Offene Fragen: Was bleibt ungeklärt

Trotz der klaren Ansage von Sahra Wagenknecht bleiben zahlreiche Fragen unbeantwortet. Es ist unklar, wen das BSW konkret als überparteilichen Ministerpräsidenten favorisiert und ob es überhaupt geeignete Kandidaten gibt, die bereit wären, ein solches Amt unter den Bedingungen einer wechselnden Mehrheitsfindung anzunehmen. Ebenso bleibt offen, wie die anderen Parteien im Falle eines Einzugs des BSW in den Landtag auf das Angebot reagieren werden, da bisher alle etablierten Parteien eine Zusammenarbeit mit der AfD strikt ablehnen. Der Quelltext gibt zudem keinen Aufschluss darüber, wie das BSW intern mit der potenziellen Verantwortung umgehen würde, sollte eine AfD-Regierung durch ihre Enthaltung tatsächlich zustande kommen. Auch die konkreten inhaltlichen Schnittmengen zwischen BSW und AfD, die für ein solches Regierungsmodell notwendig wären, werden nicht weiter spezifiziert.
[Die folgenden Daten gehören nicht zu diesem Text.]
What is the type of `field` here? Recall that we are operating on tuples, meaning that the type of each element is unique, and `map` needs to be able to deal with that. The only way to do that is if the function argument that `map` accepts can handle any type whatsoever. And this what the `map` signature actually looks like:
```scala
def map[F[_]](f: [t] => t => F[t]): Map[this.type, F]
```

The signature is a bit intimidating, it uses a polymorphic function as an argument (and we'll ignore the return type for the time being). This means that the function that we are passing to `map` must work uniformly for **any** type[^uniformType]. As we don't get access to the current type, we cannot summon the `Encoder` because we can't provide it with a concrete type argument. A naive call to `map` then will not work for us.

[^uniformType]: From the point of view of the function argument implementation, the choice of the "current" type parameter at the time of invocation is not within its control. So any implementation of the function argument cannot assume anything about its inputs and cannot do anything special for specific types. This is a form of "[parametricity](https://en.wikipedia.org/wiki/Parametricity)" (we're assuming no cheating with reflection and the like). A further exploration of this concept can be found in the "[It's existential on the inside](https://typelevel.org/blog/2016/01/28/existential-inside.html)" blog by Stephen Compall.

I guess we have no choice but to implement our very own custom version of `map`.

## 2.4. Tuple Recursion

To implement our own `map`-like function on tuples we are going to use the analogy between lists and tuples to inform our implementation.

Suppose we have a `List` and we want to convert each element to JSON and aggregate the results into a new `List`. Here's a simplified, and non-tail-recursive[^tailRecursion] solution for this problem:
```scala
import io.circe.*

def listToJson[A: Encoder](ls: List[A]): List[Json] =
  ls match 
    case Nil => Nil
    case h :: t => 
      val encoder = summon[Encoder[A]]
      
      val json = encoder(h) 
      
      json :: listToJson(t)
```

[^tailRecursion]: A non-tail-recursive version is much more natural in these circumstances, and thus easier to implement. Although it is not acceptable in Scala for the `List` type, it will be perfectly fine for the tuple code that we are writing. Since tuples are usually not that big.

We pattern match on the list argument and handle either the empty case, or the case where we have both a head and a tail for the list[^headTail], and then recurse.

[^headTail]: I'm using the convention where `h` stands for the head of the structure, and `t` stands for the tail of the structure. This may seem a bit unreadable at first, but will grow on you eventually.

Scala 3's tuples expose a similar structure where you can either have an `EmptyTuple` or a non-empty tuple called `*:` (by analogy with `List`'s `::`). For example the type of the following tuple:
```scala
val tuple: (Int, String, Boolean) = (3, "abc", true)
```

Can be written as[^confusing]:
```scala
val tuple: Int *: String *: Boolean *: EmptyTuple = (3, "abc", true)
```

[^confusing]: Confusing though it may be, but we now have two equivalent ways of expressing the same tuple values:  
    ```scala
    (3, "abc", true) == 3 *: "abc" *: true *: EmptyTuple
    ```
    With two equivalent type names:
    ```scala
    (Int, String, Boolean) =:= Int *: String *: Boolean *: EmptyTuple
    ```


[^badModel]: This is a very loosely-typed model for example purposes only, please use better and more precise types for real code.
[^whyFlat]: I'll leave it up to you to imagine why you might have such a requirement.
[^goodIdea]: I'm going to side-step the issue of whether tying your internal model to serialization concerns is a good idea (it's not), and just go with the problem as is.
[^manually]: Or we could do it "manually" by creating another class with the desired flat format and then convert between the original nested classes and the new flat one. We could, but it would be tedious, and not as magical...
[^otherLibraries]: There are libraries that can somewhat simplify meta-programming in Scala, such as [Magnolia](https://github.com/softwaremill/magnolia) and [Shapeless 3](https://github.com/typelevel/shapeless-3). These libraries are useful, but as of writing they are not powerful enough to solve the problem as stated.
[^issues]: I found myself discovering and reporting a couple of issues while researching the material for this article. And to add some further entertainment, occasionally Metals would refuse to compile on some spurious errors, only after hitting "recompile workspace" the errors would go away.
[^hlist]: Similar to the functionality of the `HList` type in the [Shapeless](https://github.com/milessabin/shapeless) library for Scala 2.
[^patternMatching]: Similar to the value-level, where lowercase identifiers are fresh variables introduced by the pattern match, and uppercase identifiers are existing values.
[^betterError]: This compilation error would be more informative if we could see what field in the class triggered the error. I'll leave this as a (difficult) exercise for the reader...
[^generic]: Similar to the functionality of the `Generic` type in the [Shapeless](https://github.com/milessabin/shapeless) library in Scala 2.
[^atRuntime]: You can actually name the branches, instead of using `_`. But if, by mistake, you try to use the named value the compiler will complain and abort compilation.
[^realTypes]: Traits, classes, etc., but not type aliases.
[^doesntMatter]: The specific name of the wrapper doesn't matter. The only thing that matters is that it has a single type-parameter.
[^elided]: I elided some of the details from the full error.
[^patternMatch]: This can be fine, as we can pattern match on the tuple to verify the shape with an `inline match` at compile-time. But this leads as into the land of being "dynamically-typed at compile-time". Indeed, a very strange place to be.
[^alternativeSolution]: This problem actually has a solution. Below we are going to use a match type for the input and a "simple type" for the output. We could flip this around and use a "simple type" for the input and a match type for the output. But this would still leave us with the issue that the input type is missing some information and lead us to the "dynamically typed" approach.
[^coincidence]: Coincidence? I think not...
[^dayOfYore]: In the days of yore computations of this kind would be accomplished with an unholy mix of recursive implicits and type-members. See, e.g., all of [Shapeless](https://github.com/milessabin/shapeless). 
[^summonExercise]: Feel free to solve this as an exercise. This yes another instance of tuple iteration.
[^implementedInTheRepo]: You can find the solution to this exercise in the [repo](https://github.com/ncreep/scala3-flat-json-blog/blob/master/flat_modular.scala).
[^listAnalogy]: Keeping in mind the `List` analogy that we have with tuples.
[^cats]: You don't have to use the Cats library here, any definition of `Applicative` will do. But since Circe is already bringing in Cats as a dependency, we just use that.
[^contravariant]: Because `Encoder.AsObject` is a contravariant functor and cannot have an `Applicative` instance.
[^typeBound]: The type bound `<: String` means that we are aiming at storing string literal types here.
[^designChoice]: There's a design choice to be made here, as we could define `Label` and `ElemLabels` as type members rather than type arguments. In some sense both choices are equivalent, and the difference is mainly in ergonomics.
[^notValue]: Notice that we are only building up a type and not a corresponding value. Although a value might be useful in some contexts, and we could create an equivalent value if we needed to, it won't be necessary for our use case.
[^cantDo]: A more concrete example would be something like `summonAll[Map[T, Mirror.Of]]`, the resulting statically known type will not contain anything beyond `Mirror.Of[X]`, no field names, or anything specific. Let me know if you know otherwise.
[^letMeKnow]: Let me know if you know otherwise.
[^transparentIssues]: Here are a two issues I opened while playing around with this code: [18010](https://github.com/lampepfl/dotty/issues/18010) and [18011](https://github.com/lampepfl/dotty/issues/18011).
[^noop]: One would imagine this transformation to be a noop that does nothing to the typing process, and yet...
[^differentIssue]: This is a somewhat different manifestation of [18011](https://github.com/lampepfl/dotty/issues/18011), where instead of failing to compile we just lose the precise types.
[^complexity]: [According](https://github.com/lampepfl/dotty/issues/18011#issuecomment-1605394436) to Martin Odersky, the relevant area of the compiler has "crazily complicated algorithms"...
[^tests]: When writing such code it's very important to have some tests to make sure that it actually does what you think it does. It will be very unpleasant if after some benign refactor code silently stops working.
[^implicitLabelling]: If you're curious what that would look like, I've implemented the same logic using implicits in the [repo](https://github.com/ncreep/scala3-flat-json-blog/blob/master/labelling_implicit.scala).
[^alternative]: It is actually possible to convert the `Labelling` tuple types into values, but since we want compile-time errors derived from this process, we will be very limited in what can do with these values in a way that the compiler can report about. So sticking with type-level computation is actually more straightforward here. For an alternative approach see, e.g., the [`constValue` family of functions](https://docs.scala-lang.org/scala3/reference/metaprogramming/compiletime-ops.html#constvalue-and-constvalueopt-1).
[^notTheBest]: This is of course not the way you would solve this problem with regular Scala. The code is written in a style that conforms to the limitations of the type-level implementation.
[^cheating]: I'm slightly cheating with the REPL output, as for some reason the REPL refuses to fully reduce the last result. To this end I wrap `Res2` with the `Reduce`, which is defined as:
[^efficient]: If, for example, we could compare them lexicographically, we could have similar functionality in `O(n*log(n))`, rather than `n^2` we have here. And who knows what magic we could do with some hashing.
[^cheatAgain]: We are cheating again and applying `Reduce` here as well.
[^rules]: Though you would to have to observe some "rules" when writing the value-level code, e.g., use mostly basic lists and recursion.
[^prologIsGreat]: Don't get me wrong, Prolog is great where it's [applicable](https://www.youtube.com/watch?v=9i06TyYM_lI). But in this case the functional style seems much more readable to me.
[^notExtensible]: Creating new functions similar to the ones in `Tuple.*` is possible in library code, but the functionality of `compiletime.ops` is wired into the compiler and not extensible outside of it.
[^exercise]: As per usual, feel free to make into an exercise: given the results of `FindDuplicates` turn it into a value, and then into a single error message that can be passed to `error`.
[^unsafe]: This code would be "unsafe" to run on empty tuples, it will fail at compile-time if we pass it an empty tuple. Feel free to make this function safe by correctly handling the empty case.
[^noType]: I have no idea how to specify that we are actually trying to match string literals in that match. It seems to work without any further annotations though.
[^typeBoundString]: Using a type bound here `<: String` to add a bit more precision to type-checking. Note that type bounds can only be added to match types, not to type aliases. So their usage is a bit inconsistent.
Zudem ist unklar, wie sich die rechtliche Situation um das Waffenrecht für AfD-Mitglieder auf den Wahlkampf und die Stabilität einer potenziellen AfD-Fraktion auswirken könnte. Diese Lücken lassen Raum für Spekulationen über die tatsächliche Durchführbarkeit des von Wagenknecht skizzierten Modells nach der Wahl.

Wie es weitergeht: Der Weg zum Wahltag

Der Zeitplan bis zum 6. September 2026 ist eng getaktet. Die Spitzenkandidaten der sieben relevanten Parteien sind dazu aufgerufen, sich in öffentlichen Formaten wie dem MDR-Bürgerdialog den Fragen der Bevölkerung zu stellen. Dies bietet den Wählern die Möglichkeit, die Positionen von Sven Schulze, Ulrich Siegmund und den Vertretern des BSW direkt miteinander zu vergleichen. Nach dem Wahltag wird sich zeigen, ob die Umfragewerte Bestand haben und ob das BSW tatsächlich die entscheidende Rolle bei der Wahl des Ministerpräsidenten einnehmen wird. Sollte es zu einer Pattsituation kommen, werden die Verhandlungen im Landtag über die Besetzung des höchsten Regierungsamtes in den darauffolgenden Wochen die politische Agenda dominieren. Die Entscheidung über die Wahl des Ministerpräsidenten wird dann in den drei vorgesehenen Wahlgängen fallen, bei denen die Enthaltung des BSW eine entscheidende Rolle spielen könnte. Bis dahin bleibt der Wahlkampf in Sachsen-Anhalt eine hochsensible Phase, in der jede Äußerung der Parteispitzen das Potenzial hat, die Mehrheitsverhältnisse und die strategischen Allianzen kurzfristig zu verschieben.